Now, if we rerun the script, you’ll see things going wild.

First, notice that in this fragment of the new conversation, the Marketing advisor specifically asks for more clarifications to the Business advisor:

When the first round of comments is finished, in other multi-AI systems, the interaction returns to the user, preventing the capability to observe an autonomous conversation.

Autogen, instead, keeps the conversation going, and so the Business Advisor has a chance to answer the follow-up question of the Marketing Advisor without us intervening.
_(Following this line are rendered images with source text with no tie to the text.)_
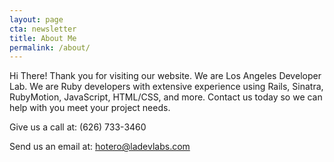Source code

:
 ```yaml
---
layout: page
cta: newsletter
title: About Me
permalink: /about/
---
```


Hi There! Thank you for visiting our website. We are Los Angeles Developer Lab. We are Ruby developers with extensive experience using Rails, Sinatra, RubyMotion, JavaScript, HTML/CSS, and more. Contact us today so we can help with you meet your project needs.

Give us a call at: (626) 733-3460
                                              
Send us an email at: [hotero@ladevlabs.com](mailto:hotero@ladevlabs.com)
      
        

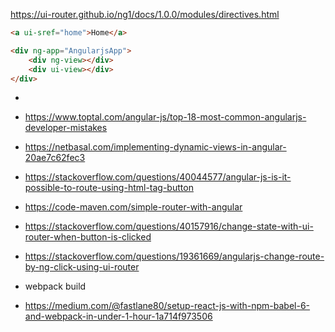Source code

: 




https://ui-router.github.io/ng1/docs/1.0.0/modules/directives.html

```html
<a ui-sref="home">Home</a>
```

```html
<div ng-app="AngularjsApp">
    <div ng-view></div>
    <div ui-view></div>
</div>

```
 * 
 * https://www.toptal.com/angular-js/top-18-most-common-angularjs-developer-mistakes
 * https://netbasal.com/implementing-dynamic-views-in-angular-20ae7c62fec3
 * https://stackoverflow.com/questions/40044577/angular-js-is-it-possible-to-route-using-html-tag-button

 * https://code-maven.com/simple-router-with-angular
 * https://stackoverflow.com/questions/40157916/change-state-with-ui-router-when-button-is-clicked
 * https://stackoverflow.com/questions/19361669/angularjs-change-route-by-ng-click-using-ui-router

 * webpack build
 *  https://medium.com/@fastlane80/setup-react-js-with-npm-babel-6-and-webpack-in-under-1-hour-1a714f973506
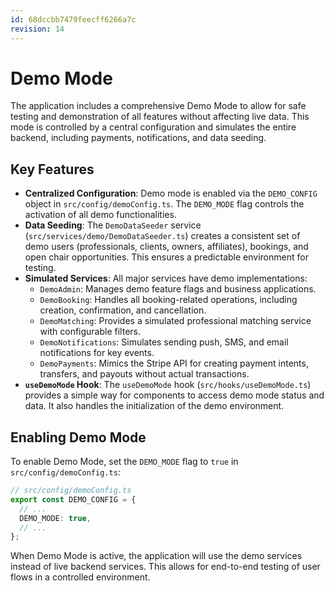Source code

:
 ```yaml
---
id: 68dccbb7479feecff6266a7c
revision: 14
---
```


# Demo Mode

The application includes a comprehensive Demo Mode to allow for safe testing and demonstration of all features without affecting live data. This mode is controlled by a central configuration and simulates the entire backend, including payments, notifications, and data seeding.

## Key Features

- **Centralized Configuration**: Demo mode is enabled via the `DEMO_CONFIG` object in `src/config/demoConfig.ts`. The `DEMO_MODE` flag controls the activation of all demo functionalities.
- **Data Seeding**: The `DemoDataSeeder` service (`src/services/demo/DemoDataSeeder.ts`) creates a consistent set of demo users (professionals, clients, owners, affiliates), bookings, and open chair opportunities. This ensures a predictable environment for testing.
- **Simulated Services**: All major services have demo implementations:
    - `DemoAdmin`: Manages demo feature flags and business applications.
    - `DemoBooking`: Handles all booking-related operations, including creation, confirmation, and cancellation.
    - `DemoMatching`: Provides a simulated professional matching service with configurable filters.
    - `DemoNotifications`: Simulates sending push, SMS, and email notifications for key events.
    - `DemoPayments`: Mimics the Stripe API for creating payment intents, transfers, and payouts without actual transactions.
- **`useDemoMode` Hook**: The `useDemoMode` hook (`src/hooks/useDemoMode.ts`) provides a simple way for components to access demo mode status and data. It also handles the initialization of the demo environment.

## Enabling Demo Mode

To enable Demo Mode, set the `DEMO_MODE` flag to `true` in `src/config/demoConfig.ts`:

```typescript
// src/config/demoConfig.ts
export const DEMO_CONFIG = {
  // ...
  DEMO_MODE: true,
  // ...
};
```

When Demo Mode is active, the application will use the demo services instead of live backend services. This allows for end-to-end testing of user flows in a controlled environment.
Moreover, while answering, the Business Advisor asks a question back, and the Marketing advisor replies right away:

All of this is wild. It’s like watching a debate on TV. But with serious panelists and on the very topic that matters to you.

Now.

Before you go and tell the world about what you have seen here, two warnings.

The first warning: Autogen does very clever things to optimize the allocation of tokens, but it cannot do miracles. As the full conversation is passed back and forth to each advisor, the context window of each advisor will be filled pretty quickly.

Hence, before you realize, each advisor will start to hallucinate and repeat itself. Be careful.

The second warning: Autogen does very clever things also in terms of budget control. There’s a setting that allows you to specify the maximum spending per session. If you don’t do that, all these autonomous interactions can snowball into a very expensive session.

The few tests I’ve shown you today cost almost $10 in total. The price of GPT-4 is still too high for this to be a sustainable approach. But, as the AI community continues to release exceptional open models, Autogen will become more and more a viable foundation for a business application.

Now I let you go and find your own synthetic advisors, researchers, philosophers, friends.